Source records:
##########

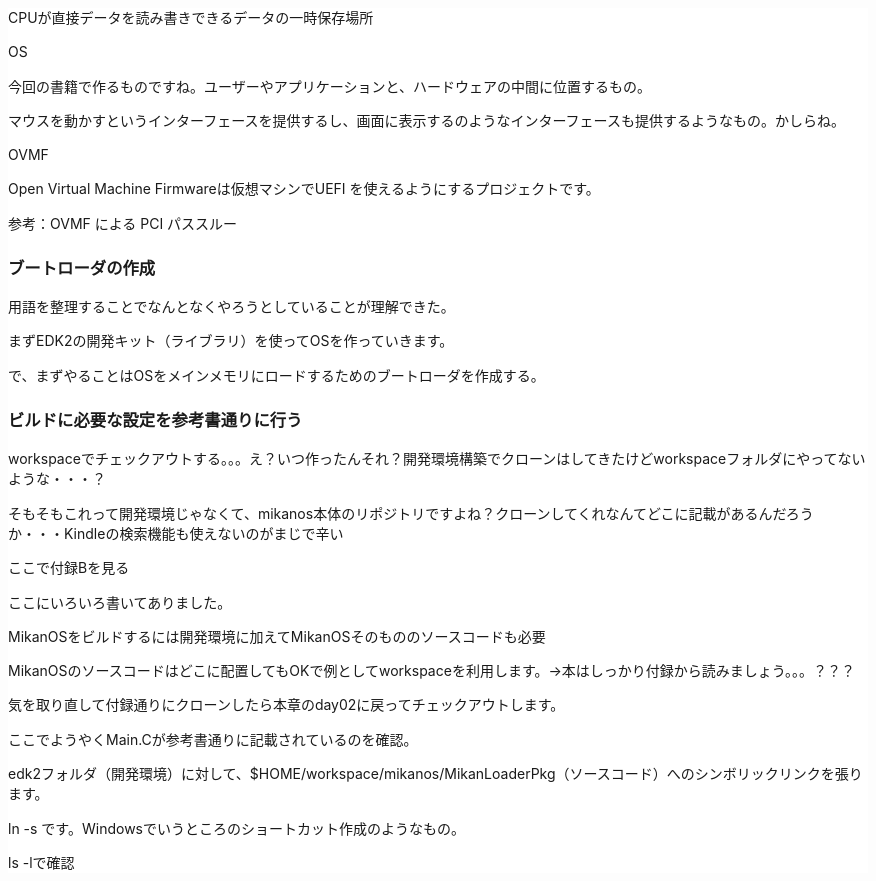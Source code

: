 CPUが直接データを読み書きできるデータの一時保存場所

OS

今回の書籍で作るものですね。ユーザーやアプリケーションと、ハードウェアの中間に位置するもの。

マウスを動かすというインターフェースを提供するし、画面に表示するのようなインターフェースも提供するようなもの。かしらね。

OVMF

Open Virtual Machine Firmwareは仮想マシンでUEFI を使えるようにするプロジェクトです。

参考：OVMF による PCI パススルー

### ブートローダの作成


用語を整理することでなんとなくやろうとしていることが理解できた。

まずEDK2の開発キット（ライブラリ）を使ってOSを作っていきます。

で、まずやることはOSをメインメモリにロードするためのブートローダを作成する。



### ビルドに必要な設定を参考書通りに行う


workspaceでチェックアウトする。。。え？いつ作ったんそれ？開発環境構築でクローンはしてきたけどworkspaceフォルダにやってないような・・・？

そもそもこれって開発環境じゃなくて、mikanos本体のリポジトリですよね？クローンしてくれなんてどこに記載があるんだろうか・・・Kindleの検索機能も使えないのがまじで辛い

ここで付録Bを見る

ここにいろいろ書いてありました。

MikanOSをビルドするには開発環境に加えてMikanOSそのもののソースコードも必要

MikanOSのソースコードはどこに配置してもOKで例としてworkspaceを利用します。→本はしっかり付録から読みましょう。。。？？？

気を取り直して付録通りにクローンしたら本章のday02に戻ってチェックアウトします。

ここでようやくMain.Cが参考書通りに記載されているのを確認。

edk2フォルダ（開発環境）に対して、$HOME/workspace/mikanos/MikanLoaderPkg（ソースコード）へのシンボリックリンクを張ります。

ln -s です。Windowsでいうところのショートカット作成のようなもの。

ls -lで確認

##########

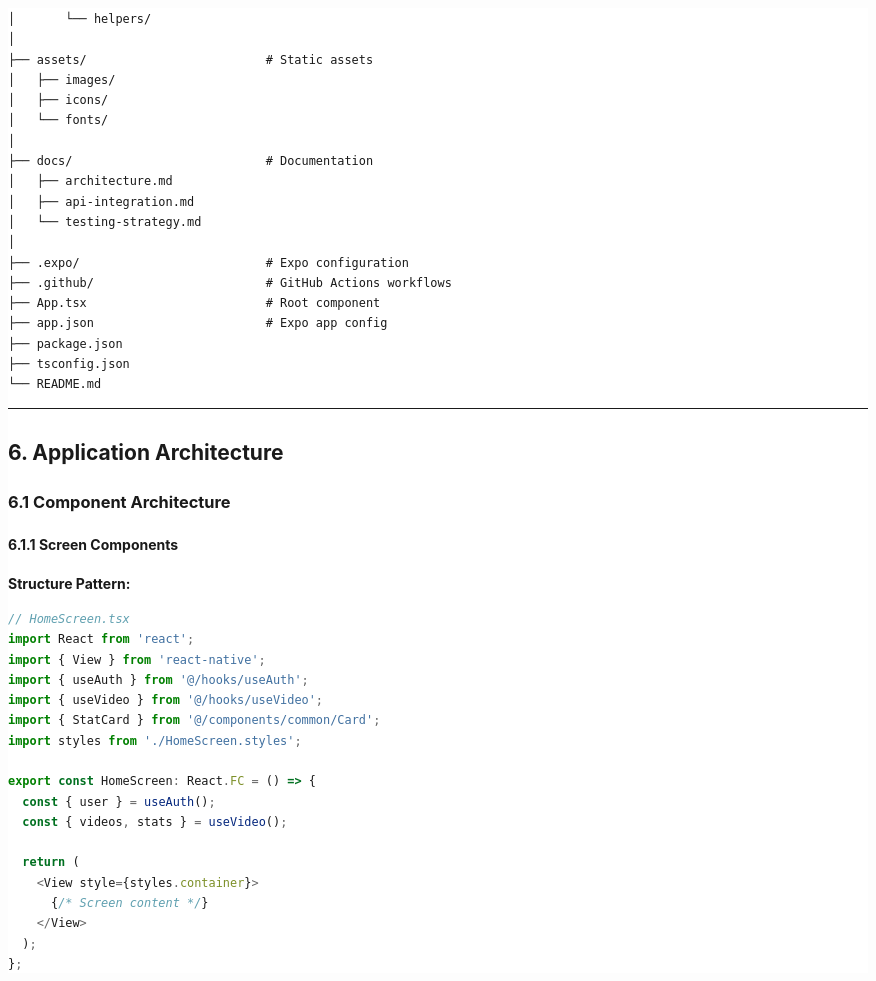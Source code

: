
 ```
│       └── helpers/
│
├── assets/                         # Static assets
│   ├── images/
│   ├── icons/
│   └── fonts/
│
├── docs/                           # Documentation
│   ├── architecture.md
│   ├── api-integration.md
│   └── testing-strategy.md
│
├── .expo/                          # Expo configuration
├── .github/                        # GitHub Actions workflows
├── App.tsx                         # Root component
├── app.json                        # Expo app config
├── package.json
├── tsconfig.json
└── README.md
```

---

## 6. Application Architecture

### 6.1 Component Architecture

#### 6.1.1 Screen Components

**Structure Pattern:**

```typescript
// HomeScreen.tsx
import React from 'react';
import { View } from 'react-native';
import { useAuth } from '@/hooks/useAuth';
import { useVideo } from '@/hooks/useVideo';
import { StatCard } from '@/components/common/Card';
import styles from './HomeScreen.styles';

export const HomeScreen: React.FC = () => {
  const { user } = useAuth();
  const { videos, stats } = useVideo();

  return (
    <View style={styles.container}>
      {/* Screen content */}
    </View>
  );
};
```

##########

- Task item -
Show the lines where the word "useAuth" appears in the entries.

- Written response -
import { useAuth } from '@/hooks/useAuth';
  const { user } = useAuth();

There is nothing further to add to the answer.